**Task goal**
The response must match the data below exactly, line for line.

**Extracted information**
---*---
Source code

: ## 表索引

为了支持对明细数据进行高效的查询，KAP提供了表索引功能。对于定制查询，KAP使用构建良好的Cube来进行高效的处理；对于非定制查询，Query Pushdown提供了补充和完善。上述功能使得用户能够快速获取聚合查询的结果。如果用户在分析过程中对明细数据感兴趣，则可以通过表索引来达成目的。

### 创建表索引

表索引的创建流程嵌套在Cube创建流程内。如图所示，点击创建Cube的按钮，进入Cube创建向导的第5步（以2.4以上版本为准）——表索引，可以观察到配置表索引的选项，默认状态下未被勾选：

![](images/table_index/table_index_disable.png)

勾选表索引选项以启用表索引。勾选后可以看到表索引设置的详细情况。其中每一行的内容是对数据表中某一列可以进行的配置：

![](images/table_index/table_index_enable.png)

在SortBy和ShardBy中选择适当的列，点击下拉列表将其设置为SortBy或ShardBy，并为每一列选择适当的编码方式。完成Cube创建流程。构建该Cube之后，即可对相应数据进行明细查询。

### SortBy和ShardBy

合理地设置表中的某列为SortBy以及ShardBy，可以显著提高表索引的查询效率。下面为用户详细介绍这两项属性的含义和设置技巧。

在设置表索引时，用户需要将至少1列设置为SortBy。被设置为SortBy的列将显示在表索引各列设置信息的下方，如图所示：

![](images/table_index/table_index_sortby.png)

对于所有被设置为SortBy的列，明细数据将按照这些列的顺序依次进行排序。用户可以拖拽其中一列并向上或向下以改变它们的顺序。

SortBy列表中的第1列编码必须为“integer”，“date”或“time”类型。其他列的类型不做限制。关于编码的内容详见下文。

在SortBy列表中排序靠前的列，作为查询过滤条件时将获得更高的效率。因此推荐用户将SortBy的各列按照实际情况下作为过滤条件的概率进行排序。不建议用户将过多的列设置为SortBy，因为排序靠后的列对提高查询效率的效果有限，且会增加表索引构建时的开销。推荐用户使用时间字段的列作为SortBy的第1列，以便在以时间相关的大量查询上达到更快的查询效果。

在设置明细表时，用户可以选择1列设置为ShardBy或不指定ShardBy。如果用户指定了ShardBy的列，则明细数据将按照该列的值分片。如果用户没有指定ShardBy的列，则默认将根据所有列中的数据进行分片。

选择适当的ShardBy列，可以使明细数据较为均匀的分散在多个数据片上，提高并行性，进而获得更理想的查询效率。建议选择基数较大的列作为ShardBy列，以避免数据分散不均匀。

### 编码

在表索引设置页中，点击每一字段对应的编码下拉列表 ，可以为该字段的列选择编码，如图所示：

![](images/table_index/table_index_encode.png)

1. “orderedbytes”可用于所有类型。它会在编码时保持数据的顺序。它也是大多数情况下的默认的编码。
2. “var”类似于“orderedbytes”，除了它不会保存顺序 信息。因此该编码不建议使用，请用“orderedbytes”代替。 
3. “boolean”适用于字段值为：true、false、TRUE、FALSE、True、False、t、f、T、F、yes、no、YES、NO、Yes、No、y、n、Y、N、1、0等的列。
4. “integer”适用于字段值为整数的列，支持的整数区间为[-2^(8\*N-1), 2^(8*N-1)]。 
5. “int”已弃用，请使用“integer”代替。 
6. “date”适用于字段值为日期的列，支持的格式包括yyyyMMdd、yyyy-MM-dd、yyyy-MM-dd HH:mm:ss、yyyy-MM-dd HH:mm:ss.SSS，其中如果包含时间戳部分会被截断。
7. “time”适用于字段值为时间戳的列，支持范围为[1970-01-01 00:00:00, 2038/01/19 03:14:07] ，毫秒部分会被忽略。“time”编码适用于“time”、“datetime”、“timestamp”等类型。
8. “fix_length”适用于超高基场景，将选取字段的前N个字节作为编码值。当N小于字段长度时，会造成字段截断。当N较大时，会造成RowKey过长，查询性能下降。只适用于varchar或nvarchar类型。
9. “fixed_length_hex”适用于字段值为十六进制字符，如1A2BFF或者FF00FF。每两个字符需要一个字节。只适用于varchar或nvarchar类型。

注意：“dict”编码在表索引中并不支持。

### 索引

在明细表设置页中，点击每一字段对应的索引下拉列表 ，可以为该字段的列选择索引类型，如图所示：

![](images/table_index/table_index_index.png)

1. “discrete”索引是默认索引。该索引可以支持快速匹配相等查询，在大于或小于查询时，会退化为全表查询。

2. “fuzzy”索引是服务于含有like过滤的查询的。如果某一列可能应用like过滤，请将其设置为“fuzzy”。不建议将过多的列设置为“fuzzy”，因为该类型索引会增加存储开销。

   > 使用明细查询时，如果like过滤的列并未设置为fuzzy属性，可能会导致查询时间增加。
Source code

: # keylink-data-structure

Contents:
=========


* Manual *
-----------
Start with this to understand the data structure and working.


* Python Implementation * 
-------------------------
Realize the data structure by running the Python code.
---*---
**Task answer**
Source code

: ## 表索引

为了支持对明细数据进行高效的查询，KAP提供了表索引功能。对于定制查询，KAP使用构建良好的Cube来进行高效的处理；对于非定制查询，Query Pushdown提供了补充和完善。上述功能使得用户能够快速获取聚合查询的结果。如果用户在分析过程中对明细数据感兴趣，则可以通过表索引来达成目的。

### 创建表索引

表索引的创建流程嵌套在Cube创建流程内。如图所示，点击创建Cube的按钮，进入Cube创建向导的第5步（以2.4以上版本为准）——表索引，可以观察到配置表索引的选项，默认状态下未被勾选：

![](images/table_index/table_index_disable.png)

勾选表索引选项以启用表索引。勾选后可以看到表索引设置的详细情况。其中每一行的内容是对数据表中某一列可以进行的配置：

![](images/table_index/table_index_enable.png)

在SortBy和ShardBy中选择适当的列，点击下拉列表将其设置为SortBy或ShardBy，并为每一列选择适当的编码方式。完成Cube创建流程。构建该Cube之后，即可对相应数据进行明细查询。

### SortBy和ShardBy

合理地设置表中的某列为SortBy以及ShardBy，可以显著提高表索引的查询效率。下面为用户详细介绍这两项属性的含义和设置技巧。

在设置表索引时，用户需要将至少1列设置为SortBy。被设置为SortBy的列将显示在表索引各列设置信息的下方，如图所示：

![](images/table_index/table_index_sortby.png)

对于所有被设置为SortBy的列，明细数据将按照这些列的顺序依次进行排序。用户可以拖拽其中一列并向上或向下以改变它们的顺序。

SortBy列表中的第1列编码必须为“integer”，“date”或“time”类型。其他列的类型不做限制。关于编码的内容详见下文。

在SortBy列表中排序靠前的列，作为查询过滤条件时将获得更高的效率。因此推荐用户将SortBy的各列按照实际情况下作为过滤条件的概率进行排序。不建议用户将过多的列设置为SortBy，因为排序靠后的列对提高查询效率的效果有限，且会增加表索引构建时的开销。推荐用户使用时间字段的列作为SortBy的第1列，以便在以时间相关的大量查询上达到更快的查询效果。

在设置明细表时，用户可以选择1列设置为ShardBy或不指定ShardBy。如果用户指定了ShardBy的列，则明细数据将按照该列的值分片。如果用户没有指定ShardBy的列，则默认将根据所有列中的数据进行分片。

选择适当的ShardBy列，可以使明细数据较为均匀的分散在多个数据片上，提高并行性，进而获得更理想的查询效率。建议选择基数较大的列作为ShardBy列，以避免数据分散不均匀。

### 编码

在表索引设置页中，点击每一字段对应的编码下拉列表 ，可以为该字段的列选择编码，如图所示：

![](images/table_index/table_index_encode.png)

1. “orderedbytes”可用于所有类型。它会在编码时保持数据的顺序。它也是大多数情况下的默认的编码。
2. “var”类似于“orderedbytes”，除了它不会保存顺序 信息。因此该编码不建议使用，请用“orderedbytes”代替。 
3. “boolean”适用于字段值为：true、false、TRUE、FALSE、True、False、t、f、T、F、yes、no、YES、NO、Yes、No、y、n、Y、N、1、0等的列。
4. “integer”适用于字段值为整数的列，支持的整数区间为[-2^(8\*N-1), 2^(8*N-1)]。 
5. “int”已弃用，请使用“integer”代替。 
6. “date”适用于字段值为日期的列，支持的格式包括yyyyMMdd、yyyy-MM-dd、yyyy-MM-dd HH:mm:ss、yyyy-MM-dd HH:mm:ss.SSS，其中如果包含时间戳部分会被截断。
7. “time”适用于字段值为时间戳的列，支持范围为[1970-01-01 00:00:00, 2038/01/19 03:14:07] ，毫秒部分会被忽略。“time”编码适用于“time”、“datetime”、“timestamp”等类型。
8. “fix_length”适用于超高基场景，将选取字段的前N个字节作为编码值。当N小于字段长度时，会造成字段截断。当N较大时，会造成RowKey过长，查询性能下降。只适用于varchar或nvarchar类型。
9. “fixed_length_hex”适用于字段值为十六进制字符，如1A2BFF或者FF00FF。每两个字符需要一个字节。只适用于varchar或nvarchar类型。

注意：“dict”编码在表索引中并不支持。

### 索引

在明细表设置页中，点击每一字段对应的索引下拉列表 ，可以为该字段的列选择索引类型，如图所示：

![](images/table_index/table_index_index.png)

1. “discrete”索引是默认索引。该索引可以支持快速匹配相等查询，在大于或小于查询时，会退化为全表查询。

2. “fuzzy”索引是服务于含有like过滤的查询的。如果某一列可能应用like过滤，请将其设置为“fuzzy”。不建议将过多的列设置为“fuzzy”，因为该类型索引会增加存储开销。

   > 使用明细查询时，如果like过滤的列并未设置为fuzzy属性，可能会导致查询时间增加。
Source code

: # keylink-data-structure

Contents:
=========


* Manual *
-----------
Start with this to understand the data structure and working.


* Python Implementation * 
-------------------------
Realize the data structure by running the Python code.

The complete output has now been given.